WORK TO BE COMPLETED:
Down to the last line, restate the records below word for word, dropping every image.

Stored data
################
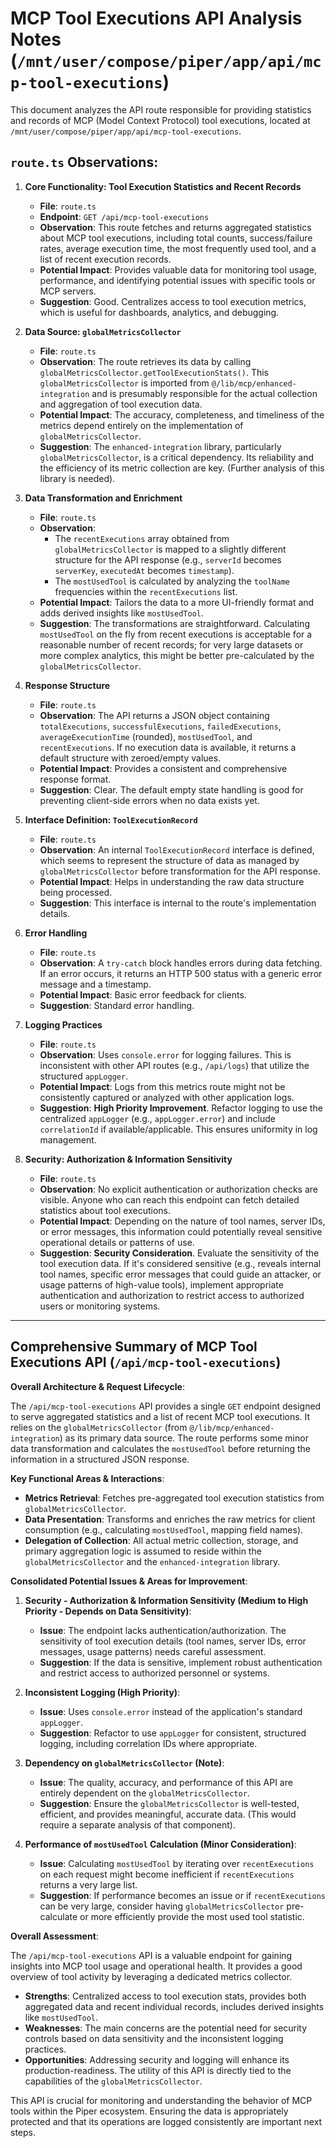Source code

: # MCP Tool Executions API Analysis Notes (`/mnt/user/compose/piper/app/api/mcp-tool-executions`)

This document analyzes the API route responsible for providing statistics and records of MCP (Model Context Protocol) tool executions, located at `/mnt/user/compose/piper/app/api/mcp-tool-executions`.

## `route.ts` Observations:

1.  **Core Functionality: Tool Execution Statistics and Recent Records**
    *   **File**: `route.ts`
    *   **Endpoint**: `GET /api/mcp-tool-executions`
    *   **Observation**: This route fetches and returns aggregated statistics about MCP tool executions, including total counts, success/failure rates, average execution time, the most frequently used tool, and a list of recent execution records.
    *   **Potential Impact**: Provides valuable data for monitoring tool usage, performance, and identifying potential issues with specific tools or MCP servers.
    *   **Suggestion**: Good. Centralizes access to tool execution metrics, which is useful for dashboards, analytics, and debugging.

2.  **Data Source: `globalMetricsCollector`**
    *   **File**: `route.ts`
    *   **Observation**: The route retrieves its data by calling `globalMetricsCollector.getToolExecutionStats()`. This `globalMetricsCollector` is imported from `@/lib/mcp/enhanced-integration` and is presumably responsible for the actual collection and aggregation of tool execution data.
    *   **Potential Impact**: The accuracy, completeness, and timeliness of the metrics depend entirely on the implementation of `globalMetricsCollector`.
    *   **Suggestion**: The `enhanced-integration` library, particularly `globalMetricsCollector`, is a critical dependency. Its reliability and the efficiency of its metric collection are key. (Further analysis of this library is needed).

3.  **Data Transformation and Enrichment**
    *   **File**: `route.ts`
    *   **Observation**:
        *   The `recentExecutions` array obtained from `globalMetricsCollector` is mapped to a slightly different structure for the API response (e.g., `serverId` becomes `serverKey`, `executedAt` becomes `timestamp`).
        *   The `mostUsedTool` is calculated by analyzing the `toolName` frequencies within the `recentExecutions` list.
    *   **Potential Impact**: Tailors the data to a more UI-friendly format and adds derived insights like `mostUsedTool`.
    *   **Suggestion**: The transformations are straightforward. Calculating `mostUsedTool` on the fly from recent executions is acceptable for a reasonable number of recent records; for very large datasets or more complex analytics, this might be better pre-calculated by the `globalMetricsCollector`.

4.  **Response Structure**
    *   **File**: `route.ts`
    *   **Observation**: The API returns a JSON object containing `totalExecutions`, `successfulExecutions`, `failedExecutions`, `averageExecutionTime` (rounded), `mostUsedTool`, and `recentExecutions`. If no execution data is available, it returns a default structure with zeroed/empty values.
    *   **Potential Impact**: Provides a consistent and comprehensive response format.
    *   **Suggestion**: Clear. The default empty state handling is good for preventing client-side errors when no data exists yet.

5.  **Interface Definition: `ToolExecutionRecord`**
    *   **File**: `route.ts`
    *   **Observation**: An internal `ToolExecutionRecord` interface is defined, which seems to represent the structure of data as managed by `globalMetricsCollector` before transformation for the API response.
    *   **Potential Impact**: Helps in understanding the raw data structure being processed.
    *   **Suggestion**: This interface is internal to the route's implementation details.

6.  **Error Handling**
    *   **File**: `route.ts`
    *   **Observation**: A `try-catch` block handles errors during data fetching. If an error occurs, it returns an HTTP 500 status with a generic error message and a timestamp.
    *   **Potential Impact**: Basic error feedback for clients.
    *   **Suggestion**: Standard error handling.

7.  **Logging Practices**
    *   **File**: `route.ts`
    *   **Observation**: Uses `console.error` for logging failures. This is inconsistent with other API routes (e.g., `/api/logs`) that utilize the structured `appLogger`.
    *   **Potential Impact**: Logs from this metrics route might not be consistently captured or analyzed with other application logs.
    *   **Suggestion**: **High Priority Improvement**. Refactor logging to use the centralized `appLogger` (e.g., `appLogger.error`) and include `correlationId` if available/applicable. This ensures uniformity in log management.

8.  **Security: Authorization & Information Sensitivity**
    *   **File**: `route.ts`
    *   **Observation**: No explicit authentication or authorization checks are visible. Anyone who can reach this endpoint can fetch detailed statistics about tool executions.
    *   **Potential Impact**: Depending on the nature of tool names, server IDs, or error messages, this information could potentially reveal sensitive operational details or patterns of use.
    *   **Suggestion**: **Security Consideration**. Evaluate the sensitivity of the tool execution data. If it's considered sensitive (e.g., reveals internal tool names, specific error messages that could guide an attacker, or usage patterns of high-value tools), implement appropriate authentication and authorization to restrict access to authorized users or monitoring systems.

--- 

## Comprehensive Summary of MCP Tool Executions API (`/api/mcp-tool-executions`)

**Overall Architecture & Request Lifecycle**:

The `/api/mcp-tool-executions` API provides a single `GET` endpoint designed to serve aggregated statistics and a list of recent MCP tool executions. It relies on the `globalMetricsCollector` (from `@/lib/mcp/enhanced-integration`) as its primary data source. The route performs some minor data transformation and calculates the `mostUsedTool` before returning the information in a structured JSON response.

**Key Functional Areas & Interactions**:
*   **Metrics Retrieval**: Fetches pre-aggregated tool execution statistics from `globalMetricsCollector`.
*   **Data Presentation**: Transforms and enriches the raw metrics for client consumption (e.g., calculating `mostUsedTool`, mapping field names).
*   **Delegation of Collection**: All actual metric collection, storage, and primary aggregation logic is assumed to reside within the `globalMetricsCollector` and the `enhanced-integration` library.

**Consolidated Potential Issues & Areas for Improvement**:

1.  **Security - Authorization & Information Sensitivity (Medium to High Priority - Depends on Data Sensitivity)**:
    *   **Issue**: The endpoint lacks authentication/authorization. The sensitivity of tool execution details (tool names, server IDs, error messages, usage patterns) needs careful assessment.
    *   **Suggestion**: If the data is sensitive, implement robust authentication and restrict access to authorized personnel or systems.

2.  **Inconsistent Logging (High Priority)**:
    *   **Issue**: Uses `console.error` instead of the application's standard `appLogger`.
    *   **Suggestion**: Refactor to use `appLogger` for consistent, structured logging, including correlation IDs where appropriate.

3.  **Dependency on `globalMetricsCollector` (Note)**:
    *   **Issue**: The quality, accuracy, and performance of this API are entirely dependent on the `globalMetricsCollector`.
    *   **Suggestion**: Ensure the `globalMetricsCollector` is well-tested, efficient, and provides meaningful, accurate data. (This would require a separate analysis of that component).

4.  **Performance of `mostUsedTool` Calculation (Minor Consideration)**:
    *   **Issue**: Calculating `mostUsedTool` by iterating over `recentExecutions` on each request might become inefficient if `recentExecutions` returns a very large list.
    *   **Suggestion**: If performance becomes an issue or if `recentExecutions` can be very large, consider having `globalMetricsCollector` pre-calculate or more efficiently provide the most used tool statistic.

**Overall Assessment**:

The `/api/mcp-tool-executions` API is a valuable endpoint for gaining insights into MCP tool usage and operational health. It provides a good overview of tool activity by leveraging a dedicated metrics collector.

*   **Strengths**: Centralized access to tool execution stats, provides both aggregated data and recent individual records, includes derived insights like `mostUsedTool`.
*   **Weaknesses**: The main concerns are the potential need for security controls based on data sensitivity and the inconsistent logging practices.
*   **Opportunities**: Addressing security and logging will enhance its production-readiness. The utility of this API is directly tied to the capabilities of the `globalMetricsCollector`.

This API is crucial for monitoring and understanding the behavior of MCP tools within the Piper ecosystem. Ensuring the data is appropriately protected and that its operations are logged consistently are important next steps.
################
SOLUTION TO THIS PROBLEM:
Source code

: # MCP Tool Executions API Analysis Notes (`/mnt/user/compose/piper/app/api/mcp-tool-executions`)

This document analyzes the API route responsible for providing statistics and records of MCP (Model Context Protocol) tool executions, located at `/mnt/user/compose/piper/app/api/mcp-tool-executions`.

## `route.ts` Observations:

1.  **Core Functionality: Tool Execution Statistics and Recent Records**
    *   **File**: `route.ts`
    *   **Endpoint**: `GET /api/mcp-tool-executions`
    *   **Observation**: This route fetches and returns aggregated statistics about MCP tool executions, including total counts, success/failure rates, average execution time, the most frequently used tool, and a list of recent execution records.
    *   **Potential Impact**: Provides valuable data for monitoring tool usage, performance, and identifying potential issues with specific tools or MCP servers.
    *   **Suggestion**: Good. Centralizes access to tool execution metrics, which is useful for dashboards, analytics, and debugging.

2.  **Data Source: `globalMetricsCollector`**
    *   **File**: `route.ts`
    *   **Observation**: The route retrieves its data by calling `globalMetricsCollector.getToolExecutionStats()`. This `globalMetricsCollector` is imported from `@/lib/mcp/enhanced-integration` and is presumably responsible for the actual collection and aggregation of tool execution data.
    *   **Potential Impact**: The accuracy, completeness, and timeliness of the metrics depend entirely on the implementation of `globalMetricsCollector`.
    *   **Suggestion**: The `enhanced-integration` library, particularly `globalMetricsCollector`, is a critical dependency. Its reliability and the efficiency of its metric collection are key. (Further analysis of this library is needed).

3.  **Data Transformation and Enrichment**
    *   **File**: `route.ts`
    *   **Observation**:
        *   The `recentExecutions` array obtained from `globalMetricsCollector` is mapped to a slightly different structure for the API response (e.g., `serverId` becomes `serverKey`, `executedAt` becomes `timestamp`).
        *   The `mostUsedTool` is calculated by analyzing the `toolName` frequencies within the `recentExecutions` list.
    *   **Potential Impact**: Tailors the data to a more UI-friendly format and adds derived insights like `mostUsedTool`.
    *   **Suggestion**: The transformations are straightforward. Calculating `mostUsedTool` on the fly from recent executions is acceptable for a reasonable number of recent records; for very large datasets or more complex analytics, this might be better pre-calculated by the `globalMetricsCollector`.

4.  **Response Structure**
    *   **File**: `route.ts`
    *   **Observation**: The API returns a JSON object containing `totalExecutions`, `successfulExecutions`, `failedExecutions`, `averageExecutionTime` (rounded), `mostUsedTool`, and `recentExecutions`. If no execution data is available, it returns a default structure with zeroed/empty values.
    *   **Potential Impact**: Provides a consistent and comprehensive response format.
    *   **Suggestion**: Clear. The default empty state handling is good for preventing client-side errors when no data exists yet.

5.  **Interface Definition: `ToolExecutionRecord`**
    *   **File**: `route.ts`
    *   **Observation**: An internal `ToolExecutionRecord` interface is defined, which seems to represent the structure of data as managed by `globalMetricsCollector` before transformation for the API response.
    *   **Potential Impact**: Helps in understanding the raw data structure being processed.
    *   **Suggestion**: This interface is internal to the route's implementation details.

6.  **Error Handling**
    *   **File**: `route.ts`
    *   **Observation**: A `try-catch` block handles errors during data fetching. If an error occurs, it returns an HTTP 500 status with a generic error message and a timestamp.
    *   **Potential Impact**: Basic error feedback for clients.
    *   **Suggestion**: Standard error handling.

7.  **Logging Practices**
    *   **File**: `route.ts`
    *   **Observation**: Uses `console.error` for logging failures. This is inconsistent with other API routes (e.g., `/api/logs`) that utilize the structured `appLogger`.
    *   **Potential Impact**: Logs from this metrics route might not be consistently captured or analyzed with other application logs.
    *   **Suggestion**: **High Priority Improvement**. Refactor logging to use the centralized `appLogger` (e.g., `appLogger.error`) and include `correlationId` if available/applicable. This ensures uniformity in log management.

8.  **Security: Authorization & Information Sensitivity**
    *   **File**: `route.ts`
    *   **Observation**: No explicit authentication or authorization checks are visible. Anyone who can reach this endpoint can fetch detailed statistics about tool executions.
    *   **Potential Impact**: Depending on the nature of tool names, server IDs, or error messages, this information could potentially reveal sensitive operational details or patterns of use.
    *   **Suggestion**: **Security Consideration**. Evaluate the sensitivity of the tool execution data. If it's considered sensitive (e.g., reveals internal tool names, specific error messages that could guide an attacker, or usage patterns of high-value tools), implement appropriate authentication and authorization to restrict access to authorized users or monitoring systems.

--- 

## Comprehensive Summary of MCP Tool Executions API (`/api/mcp-tool-executions`)

**Overall Architecture & Request Lifecycle**:

The `/api/mcp-tool-executions` API provides a single `GET` endpoint designed to serve aggregated statistics and a list of recent MCP tool executions. It relies on the `globalMetricsCollector` (from `@/lib/mcp/enhanced-integration`) as its primary data source. The route performs some minor data transformation and calculates the `mostUsedTool` before returning the information in a structured JSON response.

**Key Functional Areas & Interactions**:
*   **Metrics Retrieval**: Fetches pre-aggregated tool execution statistics from `globalMetricsCollector`.
*   **Data Presentation**: Transforms and enriches the raw metrics for client consumption (e.g., calculating `mostUsedTool`, mapping field names).
*   **Delegation of Collection**: All actual metric collection, storage, and primary aggregation logic is assumed to reside within the `globalMetricsCollector` and the `enhanced-integration` library.

**Consolidated Potential Issues & Areas for Improvement**:

1.  **Security - Authorization & Information Sensitivity (Medium to High Priority - Depends on Data Sensitivity)**:
    *   **Issue**: The endpoint lacks authentication/authorization. The sensitivity of tool execution details (tool names, server IDs, error messages, usage patterns) needs careful assessment.
    *   **Suggestion**: If the data is sensitive, implement robust authentication and restrict access to authorized personnel or systems.

2.  **Inconsistent Logging (High Priority)**:
    *   **Issue**: Uses `console.error` instead of the application's standard `appLogger`.
    *   **Suggestion**: Refactor to use `appLogger` for consistent, structured logging, including correlation IDs where appropriate.

3.  **Dependency on `globalMetricsCollector` (Note)**:
    *   **Issue**: The quality, accuracy, and performance of this API are entirely dependent on the `globalMetricsCollector`.
    *   **Suggestion**: Ensure the `globalMetricsCollector` is well-tested, efficient, and provides meaningful, accurate data. (This would require a separate analysis of that component).

4.  **Performance of `mostUsedTool` Calculation (Minor Consideration)**:
    *   **Issue**: Calculating `mostUsedTool` by iterating over `recentExecutions` on each request might become inefficient if `recentExecutions` returns a very large list.
    *   **Suggestion**: If performance becomes an issue or if `recentExecutions` can be very large, consider having `globalMetricsCollector` pre-calculate or more efficiently provide the most used tool statistic.

**Overall Assessment**:

The `/api/mcp-tool-executions` API is a valuable endpoint for gaining insights into MCP tool usage and operational health. It provides a good overview of tool activity by leveraging a dedicated metrics collector.

*   **Strengths**: Centralized access to tool execution stats, provides both aggregated data and recent individual records, includes derived insights like `mostUsedTool`.
*   **Weaknesses**: The main concerns are the potential need for security controls based on data sensitivity and the inconsistent logging practices.
*   **Opportunities**: Addressing security and logging will enhance its production-readiness. The utility of this API is directly tied to the capabilities of the `globalMetricsCollector`.

This API is crucial for monitoring and understanding the behavior of MCP tools within the Piper ecosystem. Ensuring the data is appropriately protected and that its operations are logged consistently are important next steps.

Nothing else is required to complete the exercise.